A project log for Ignore this ESP8266 board

I stole from every one. The huzza from Adafruit. Matts breakout board. Al1s board from here. NodeMCUs DevKit.

davedarkodavedarko 10/07/2015 at 15:0211 Comments

time for projects... need ideas :D

Discussions

Stefan Lochbrunner wrote 10/31/2015 at 15:32 point

Thanks Dave!

I'm still waiting for my 12E to arrive but in the meantime I'm using the 01 and from playing around with it I have a few suggestions:

- I think you mentioned this already but another pin for 3.3V input as part of JP2 would be great. Using the Vcc pin of the FTDI header might not always be convenient and using the rails seems a bit strange ;)

- I use CP2102 USB/serial converters whose signal level is 3.3V but their onboard 3.3V regulator can't handle the required current. Therefore, a solder jumper to to run the input voltage from the FTDI header either directly to Vcc or to the regulator on this PCB would allow for 5V input through that header.

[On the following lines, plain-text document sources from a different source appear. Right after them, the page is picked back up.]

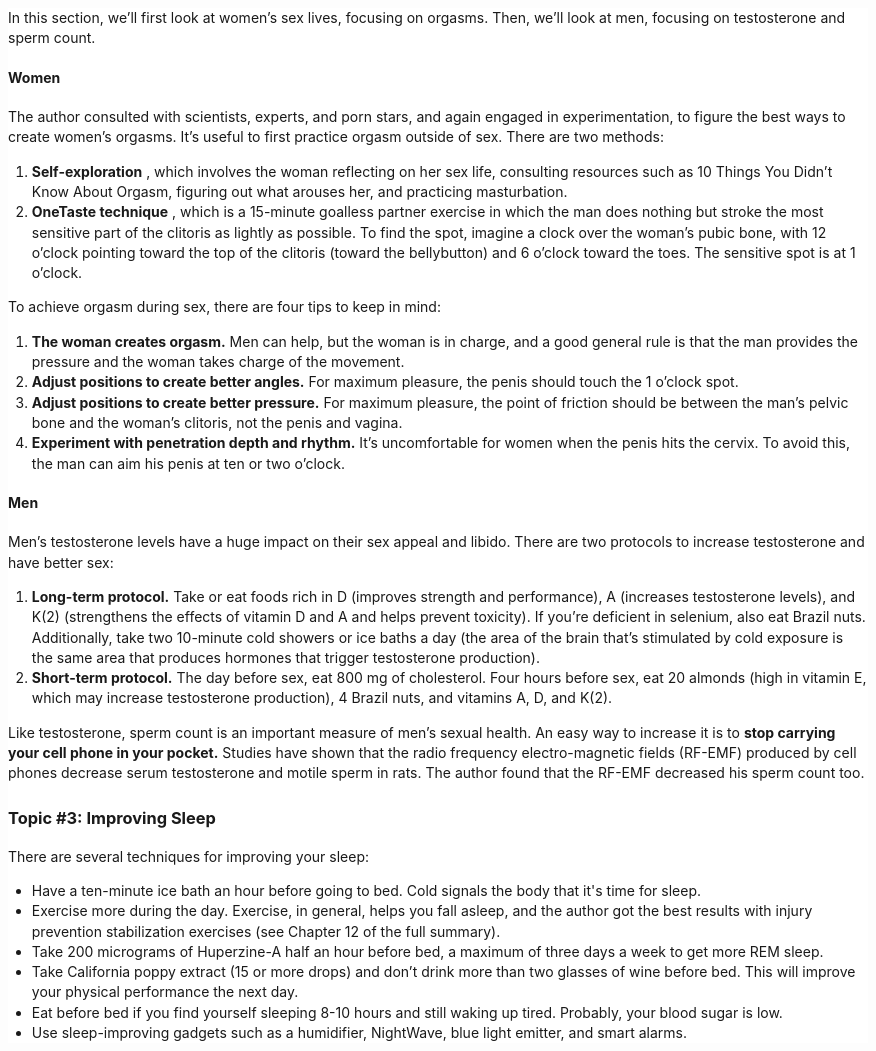 In this section, we’ll first look at women’s sex lives, focusing on orgasms. Then, we’ll look at men, focusing on testosterone and sperm count.

#### Women

The author consulted with scientists, experts, and porn stars, and again engaged in experimentation, to figure the best ways to create women’s orgasms. It’s useful to first practice orgasm outside of sex. There are two methods:

  1. **Self-exploration** , which involves the woman reflecting on her sex life, consulting resources such as 10 Things You Didn’t Know About Orgasm, figuring out what arouses her, and practicing masturbation.
  2. **OneTaste technique** , which is a 15-minute goalless partner exercise in which the man does nothing but stroke the most sensitive part of the clitoris as lightly as possible. To find the spot, imagine a clock over the woman’s pubic bone, with 12 o’clock pointing toward the top of the clitoris (toward the bellybutton) and 6 o’clock toward the toes. The sensitive spot is at 1 o’clock. 



To achieve orgasm during sex, there are four tips to keep in mind:

  1. **The woman creates orgasm.** Men can help, but the woman is in charge, and a good general rule is that the man provides the pressure and the woman takes charge of the movement.
  2. **Adjust positions to create better angles.** For maximum pleasure, the penis should touch the 1 o’clock spot.
  3. **Adjust positions to create better pressure.** For maximum pleasure, the point of friction should be between the man’s pelvic bone and the woman’s clitoris, not the penis and vagina. 
  4. **Experiment with penetration depth and rhythm.** It’s uncomfortable for women when the penis hits the cervix. To avoid this, the man can aim his penis at ten or two o’clock.



#### Men

Men’s testosterone levels have a huge impact on their sex appeal and libido. There are two protocols to increase testosterone and have better sex:

  1. **Long-term protocol.** Take or eat foods rich in D (improves strength and performance), A (increases testosterone levels), and K(2) (strengthens the effects of vitamin D and A and helps prevent toxicity). If you’re deficient in selenium, also eat Brazil nuts. Additionally, take two 10-minute cold showers or ice baths a day (the area of the brain that’s stimulated by cold exposure is the same area that produces hormones that trigger testosterone production).
  2. **Short-term protocol.** The day before sex, eat 800 mg of cholesterol. Four hours before sex, eat 20 almonds (high in vitamin E, which may increase testosterone production), 4 Brazil nuts, and vitamins A, D, and K(2).



Like testosterone, sperm count is an important measure of men’s sexual health. An easy way to increase it is to **stop carrying your cell phone in your pocket.** Studies have shown that the radio frequency electro-magnetic fields (RF-EMF) produced by cell phones decrease serum testosterone and motile sperm in rats. The author found that the RF-EMF decreased his sperm count too.

### Topic #3: Improving Sleep

There are several techniques for improving your sleep:

  * Have a ten-minute ice bath an hour before going to bed. Cold signals the body that it's time for sleep. 
  * Exercise more during the day. Exercise, in general, helps you fall asleep, and the author got the best results with injury prevention stabilization exercises (see Chapter 12 of the full summary).
  * Take 200 micrograms of Huperzine-A half an hour before bed, a maximum of three days a week to get more REM sleep.
  * Take California poppy extract (15 or more drops) and don’t drink more than two glasses of wine before bed. This will improve your physical performance the next day. 
  * Eat before bed if you find yourself sleeping 8-10 hours and still waking up tired. Probably, your blood sugar is low.
  * Use sleep-improving gadgets such as a humidifier, NightWave, blue light emitter, and smart alarms. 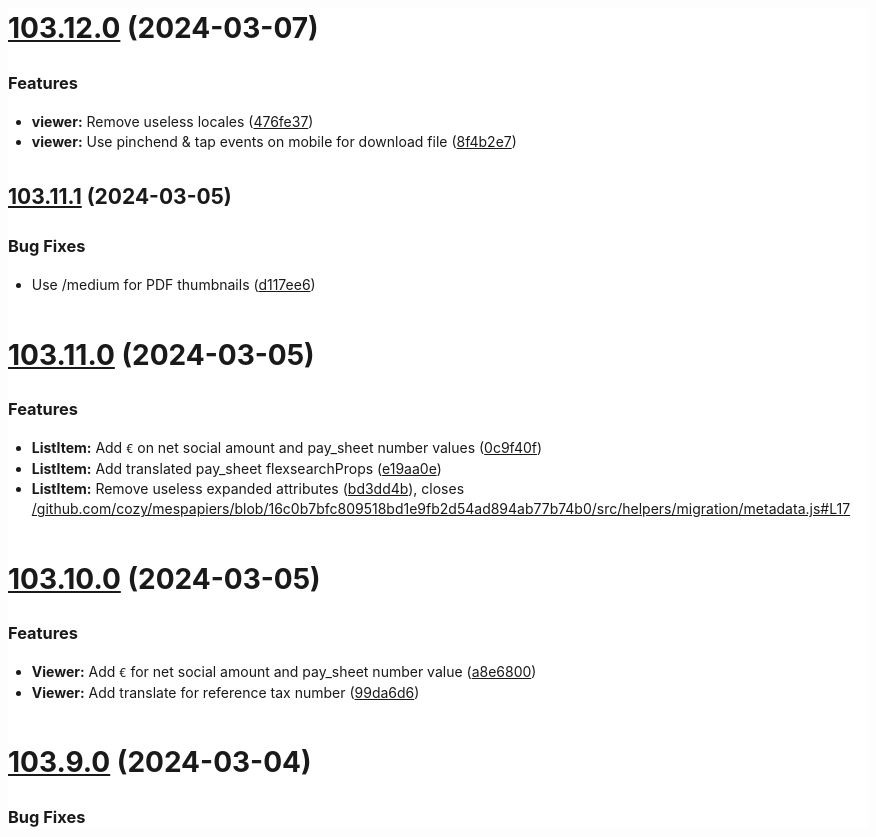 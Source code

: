 # [103.12.0](https://github.com/cozy/cozy-ui/compare/v103.11.1...v103.12.0) (2024-03-07)


### Features

* **viewer:** Remove useless locales ([476fe37](https://github.com/cozy/cozy-ui/commit/476fe37))
* **viewer:** Use pinchend & tap events on mobile for download file ([8f4b2e7](https://github.com/cozy/cozy-ui/commit/8f4b2e7))

## [103.11.1](https://github.com/cozy/cozy-ui/compare/v103.11.0...v103.11.1) (2024-03-05)


### Bug Fixes

* Use /medium for PDF thumbnails ([d117ee6](https://github.com/cozy/cozy-ui/commit/d117ee6))

# [103.11.0](https://github.com/cozy/cozy-ui/compare/v103.10.0...v103.11.0) (2024-03-05)


### Features

* **ListItem:** Add `€` on net social amount and pay_sheet number values ([0c9f40f](https://github.com/cozy/cozy-ui/commit/0c9f40f))
* **ListItem:** Add translated pay_sheet flexsearchProps ([e19aa0e](https://github.com/cozy/cozy-ui/commit/e19aa0e))
* **ListItem:** Remove useless expanded attributes ([bd3dd4b](https://github.com/cozy/cozy-ui/commit/bd3dd4b)), closes [/github.com/cozy/mespapiers/blob/16c0b7bfc809518bd1e9fb2d54ad894ab77b74b0/src/helpers/migration/metadata.js#L17](https://github.com//github.com/cozy/mespapiers/blob/16c0b7bfc809518bd1e9fb2d54ad894ab77b74b0/src/helpers/migration/metadata.js/issues/L17)

# [103.10.0](https://github.com/cozy/cozy-ui/compare/v103.9.0...v103.10.0) (2024-03-05)


### Features

* **Viewer:** Add `€` for net social amount and pay_sheet number value ([a8e6800](https://github.com/cozy/cozy-ui/commit/a8e6800))
* **Viewer:** Add translate for reference tax number ([99da6d6](https://github.com/cozy/cozy-ui/commit/99da6d6))

# [103.9.0](https://github.com/cozy/cozy-ui/compare/v103.8.2...v103.9.0) (2024-03-04)


### Bug Fixes

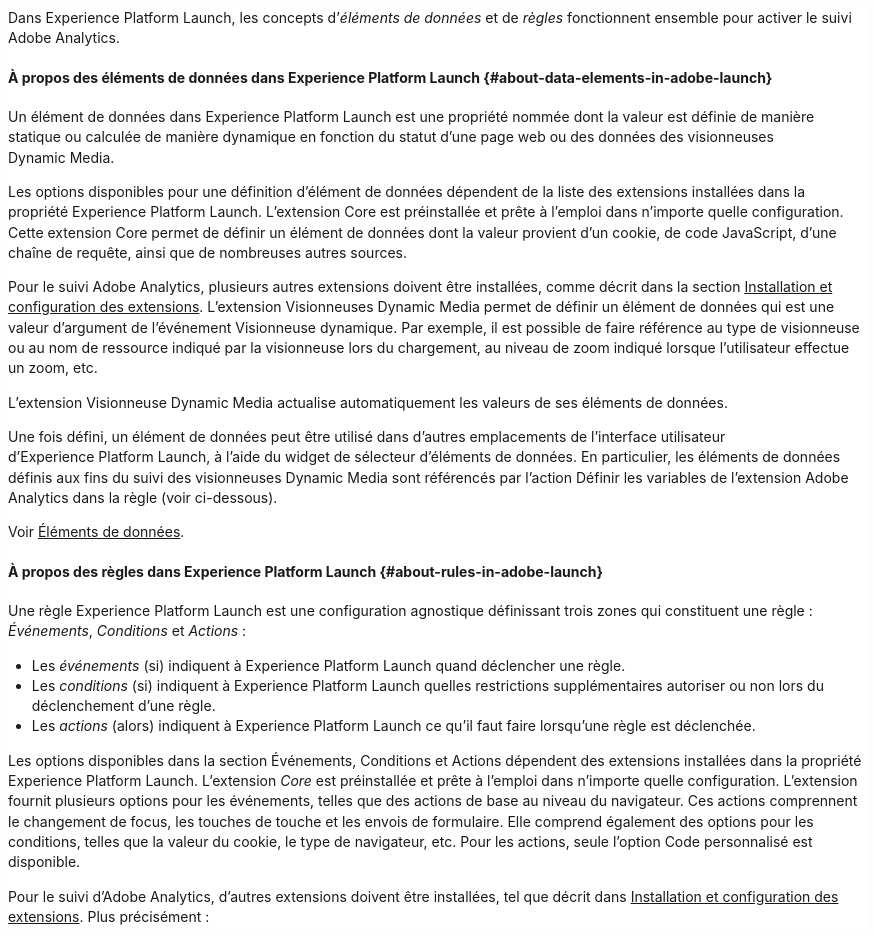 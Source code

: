 Dans Experience Platform Launch, les concepts d’*éléments de données* et de *règles* fonctionnent ensemble pour activer le suivi Adobe Analytics.

#### À propos des éléments de données dans Experience Platform Launch {#about-data-elements-in-adobe-launch}

Un élément de données dans Experience Platform Launch est une propriété nommée dont la valeur est définie de manière statique ou calculée de manière dynamique en fonction du statut d’une page web ou des données des visionneuses Dynamic Media.

Les options disponibles pour une définition d’élément de données dépendent de la liste des extensions installées dans la propriété Experience Platform Launch. L’extension Core est préinstallée et prête à l’emploi dans n’importe quelle configuration. Cette extension Core permet de définir un élément de données dont la valeur provient d’un cookie, de code JavaScript, d’une chaîne de requête, ainsi que de nombreuses autres sources.

Pour le suivi Adobe Analytics, plusieurs autres extensions doivent être installées, comme décrit dans la section [Installation et configuration des extensions](#installing-and-setup-of-extensions). L’extension Visionneuses Dynamic Media permet de définir un élément de données qui est une valeur d’argument de l’événement Visionneuse dynamique. Par exemple, il est possible de faire référence au type de visionneuse ou au nom de ressource indiqué par la visionneuse lors du chargement, au niveau de zoom indiqué lorsque l’utilisateur effectue un zoom, etc.

L’extension Visionneuse Dynamic Media actualise automatiquement les valeurs de ses éléments de données.

Une fois défini, un élément de données peut être utilisé dans d’autres emplacements de l’interface utilisateur d’Experience Platform Launch, à l’aide du widget de sélecteur d’éléments de données. En particulier, les éléments de données définis aux fins du suivi des visionneuses Dynamic Media sont référencés par l’action Définir les variables de l’extension Adobe Analytics dans la règle (voir ci-dessous).

Voir [Éléments de données](https://experienceleague.adobe.com/docs/launch/using/ui/data-elements.html).

#### À propos des règles dans Experience Platform Launch {#about-rules-in-adobe-launch}

Une règle Experience Platform Launch est une configuration agnostique définissant trois zones qui constituent une règle : *Événements*, *Conditions* et *Actions* :

* Les *événements* (si) indiquent à Experience Platform Launch quand déclencher une règle.
* Les *conditions* (si) indiquent à Experience Platform Launch quelles restrictions supplémentaires autoriser ou non lors du déclenchement d’une règle.
* Les *actions* (alors) indiquent à Experience Platform Launch ce qu’il faut faire lorsqu’une règle est déclenchée.

Les options disponibles dans la section Événements, Conditions et Actions dépendent des extensions installées dans la propriété Experience Platform Launch. L’extension *Core* est préinstallée et prête à l’emploi dans n’importe quelle configuration. L’extension fournit plusieurs options pour les événements, telles que des actions de base au niveau du navigateur. Ces actions comprennent le changement de focus, les touches de touche et les envois de formulaire. Elle comprend également des options pour les conditions, telles que la valeur du cookie, le type de navigateur, etc. Pour les actions, seule l’option Code personnalisé est disponible.

Pour le suivi d’Adobe Analytics, d’autres extensions doivent être installées, tel que décrit dans [Installation et configuration des extensions](#installing-and-setup-of-extensions). Plus précisément :
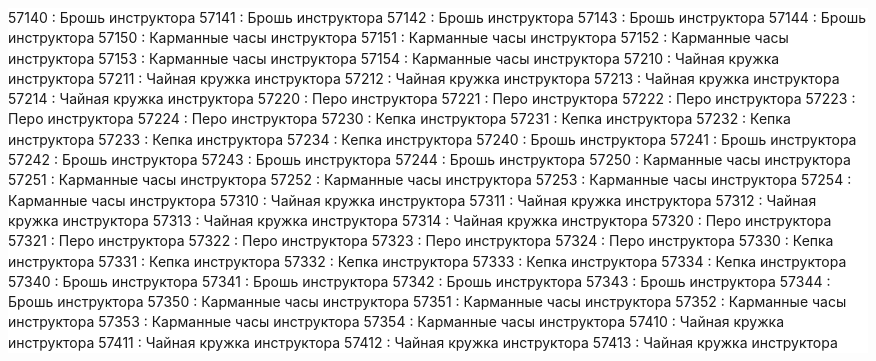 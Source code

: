   57140 : Брошь инструктора
  57141 : Брошь инструктора
  57142 : Брошь инструктора
  57143 : Брошь инструктора
  57144 : Брошь инструктора
  57150 : Карманные часы инструктора
  57151 : Карманные часы инструктора
  57152 : Карманные часы инструктора
  57153 : Карманные часы инструктора
  57154 : Карманные часы инструктора
  57210 : Чайная кружка инструктора
  57211 : Чайная кружка инструктора
  57212 : Чайная кружка инструктора
  57213 : Чайная кружка инструктора
  57214 : Чайная кружка инструктора
  57220 : Перо инструктора
  57221 : Перо инструктора
  57222 : Перо инструктора
  57223 : Перо инструктора
  57224 : Перо инструктора
  57230 : Кепка инструктора
  57231 : Кепка инструктора
  57232 : Кепка инструктора
  57233 : Кепка инструктора
  57234 : Кепка инструктора
  57240 : Брошь инструктора
  57241 : Брошь инструктора
  57242 : Брошь инструктора
  57243 : Брошь инструктора
  57244 : Брошь инструктора
  57250 : Карманные часы инструктора
  57251 : Карманные часы инструктора
  57252 : Карманные часы инструктора
  57253 : Карманные часы инструктора
  57254 : Карманные часы инструктора
  57310 : Чайная кружка инструктора
  57311 : Чайная кружка инструктора
  57312 : Чайная кружка инструктора
  57313 : Чайная кружка инструктора
  57314 : Чайная кружка инструктора
  57320 : Перо инструктора
  57321 : Перо инструктора
  57322 : Перо инструктора
  57323 : Перо инструктора
  57324 : Перо инструктора
  57330 : Кепка инструктора
  57331 : Кепка инструктора
  57332 : Кепка инструктора
  57333 : Кепка инструктора
  57334 : Кепка инструктора
  57340 : Брошь инструктора
  57341 : Брошь инструктора
  57342 : Брошь инструктора
  57343 : Брошь инструктора
  57344 : Брошь инструктора
  57350 : Карманные часы инструктора
  57351 : Карманные часы инструктора
  57352 : Карманные часы инструктора
  57353 : Карманные часы инструктора
  57354 : Карманные часы инструктора
  57410 : Чайная кружка инструктора
  57411 : Чайная кружка инструктора
  57412 : Чайная кружка инструктора
  57413 : Чайная кружка инструктора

- The pull-up and LED+resistor on GPIO0 always connect Vcc and ground. The leakage in my case wasn't really a problem but due to the LED I used I had to chose a lower value for the resistor (otherwise it was barely visible) which lead to GPIO0 only being biased to 1.7V. I'm curious, what's the bias voltage on your boards? Everything seemed to work but I think it'd be better to tie the LED to Vcc just to make sure the bias doesn't depend on the choice of LED.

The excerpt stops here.